> **Exercise requirements**: One number is the expected answer: the count of lines in the material below containing the word "Weather".

> **Given records**:
━━━

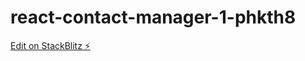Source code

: # react-contact-manager-1-phkth8

[Edit on StackBlitz ⚡️](https://stackblitz.com/edit/react-contact-manager-1-phkth8)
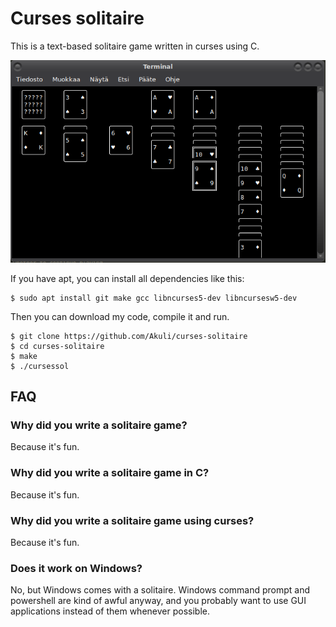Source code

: # Curses solitaire

This is a text-based solitaire game written in curses using C.

![screenshot](screenshot.png)

If you have apt, you can install all dependencies like this:

    $ sudo apt install git make gcc libncurses5-dev libncursesw5-dev

Then you can download my code, compile it and run.

    $ git clone https://github.com/Akuli/curses-solitaire
    $ cd curses-solitaire
    $ make
    $ ./cursessol


## FAQ

### Why did you write a solitaire game?

Because it's fun.

### Why did you write a solitaire game in C?

Because it's fun.

### Why did you write a solitaire game using curses?

Because it's fun.

### Does it work on Windows?

No, but Windows comes with a solitaire. Windows command prompt and powershell
are kind of awful anyway, and you probably want to use GUI applications instead
of them whenever possible.
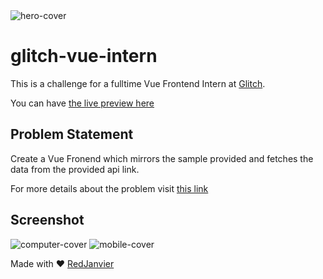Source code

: <div syle="text-align: center; width: 100%;">
  <img syle="margin: 0 auto;" src="https://user-images.githubusercontent.com/39817762/106790521-5b512100-665c-11eb-819b-a3ad202ed627.png" alt="hero-cover" />
  <h1>glitch-vue-intern</h1>
</div>

This is a challenge for a fulltime Vue Frontend Intern at [Glitch](https://glitch.com).

You can have [the live preview here](http://redjanvier-vue-intern-1.glitch.me)

## Problem Statement

Create a Vue Fronend which mirrors the sample provided and fetches the data from the provided api link.

For more details about the problem visit [this link](https://hirng-x2021.glitch.me/frontend?s=09)

## Screenshot

<img src="https://user-images.githubusercontent.com/39817762/106790521-5b512100-665c-11eb-819b-a3ad202ed627.png" alt="computer-cover" />
<img src="https://user-images.githubusercontent.com/39817762/106792523-e6331b00-665e-11eb-9a36-01af82ade974.png" alt="mobile-cover" />

Made with :heart: [RedJanvier](https://github.com/redjanvier)

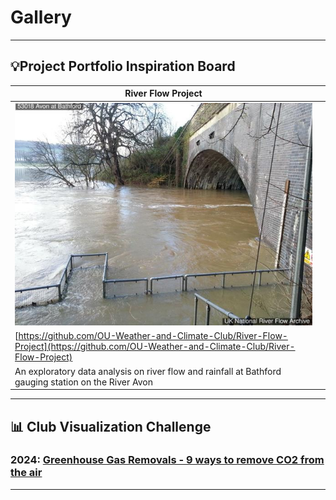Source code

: # Gallery

***

## 💡Project Portfolio Inspiration Board

| River Flow Project | |
| --- | --- |
| <img src="../assets/Bathford-Station-Image.jpg"> | |
| [https://github.com/OU-Weather-and-Climate-Club/River-Flow-Project](https://github.com/OU-Weather-and-Climate-Club/River-Flow-Project) | |
| An exploratory data analysis on river flow and rainfall at Bathford gauging station on the River Avon | |

***

## 📊 Club Visualization Challenge

### 2024: [Greenhouse Gas Removals - 9 ways to remove CO2 from the air](https://github.com/OU-Weather-and-Climate-Club/GGR-Data-Visualisation-Challenge)

***

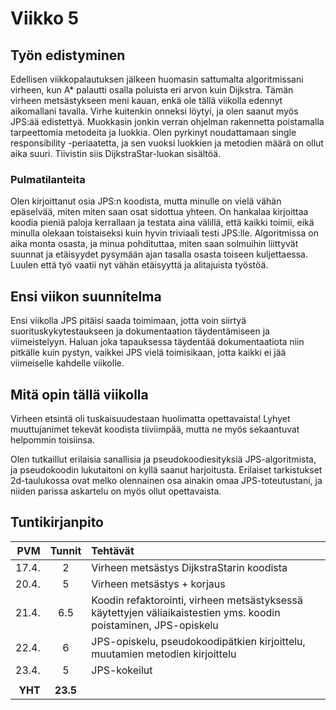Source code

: # Viikko 5

## Työn edistyminen

Edellisen viikkopalautuksen jälkeen huomasin sattumalta algoritmissani virheen, kun A* palautti osalla poluista eri arvon kuin Dijkstra. Tämän virheen metsästykseen meni kauan, enkä ole tällä viikolla edennyt aikomallani tavalla. Virhe kuitenkin onneksi löytyi, ja olen saanut myös JPS:ää edistettyä. Muokkasin jonkin verran ohjelman rakennetta poistamalla tarpeettomia metodeita ja luokkia. Olen pyrkinyt noudattamaan single responsibility -periaatetta, ja sen vuoksi luokkien ja metodien määrä on ollut aika suuri. Tiivistin siis DijkstraStar-luokan sisältöä.

### Pulmatilanteita

Olen kirjoittanut osia JPS:n koodista, mutta minulle on vielä vähän epäselvää, miten miten saan osat sidottua yhteen. On hankalaa kirjoittaa koodia pieniä paloja kerrallaan ja testata aina välillä, että kaikki toimii, eikä minulla olekaan toistaiseksi kuin hyvin triviaali testi JPS:lle. Algoritmissa on aika monta osasta, ja minua pohdituttaa, miten saan solmuihin liittyvät suunnat ja etäisyydet pysymään ajan tasalla osasta toiseen kuljettaessa. Luulen että työ vaatii nyt vähän etäisyyttä ja alitajuista työstöä.

## Ensi viikon suunnitelma

Ensi viikolla JPS pitäisi saada toimimaan, jotta voin siirtyä suorituskykytestaukseen ja dokumentaation täydentämiseen ja viimeistelyyn. Haluan joka tapauksessa täydentää dokumentaatiota niin pitkälle kuin pystyn, vaikkei JPS vielä toimisikaan, jotta kaikki ei jää viimeiselle kahdelle viikolle.

## Mitä opin tällä viikolla

Virheen etsintä oli tuskaisuudestaan huolimatta opettavaista! Lyhyet muuttujanimet tekevät koodista tiiviimpää, mutta ne myös sekaantuvat helpommin toisiinsa.

Olen tutkaillut erilaisia sanallisia ja pseudokoodiesityksiä JPS-algoritmista, ja pseudokoodin lukutaitoni on kyllä saanut harjoitusta. Erilaiset tarkistukset 2d-taulukossa ovat melko olennainen osa ainakin omaa JPS-toteutustani, ja niiden parissa askartelu on myös ollut opettavaista.

## Tuntikirjanpito

| PVM | Tunnit | Tehtävät |
| -----:|:---:| :-----|
| 17.4.|  2  | Virheen metsästys DijkstraStarin koodista |
| 20.4.|  5  | Virheen metsästys + korjaus |
| 21.4.| 6.5 | Koodin refaktorointi, virheen metsästyksessä käytettyjen väliaikaistestien yms. koodin poistaminen, JPS-opiskelu |
| 22.4.|  6  | JPS-opiskelu, pseudokoodipätkien kirjoittelu, muutamien metodien kirjoittelu |
| 23.4.|  5  | JPS-kokeilut |
|      |     | |
|**YHT**|**23.5**| |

━━━

> **Result**: 2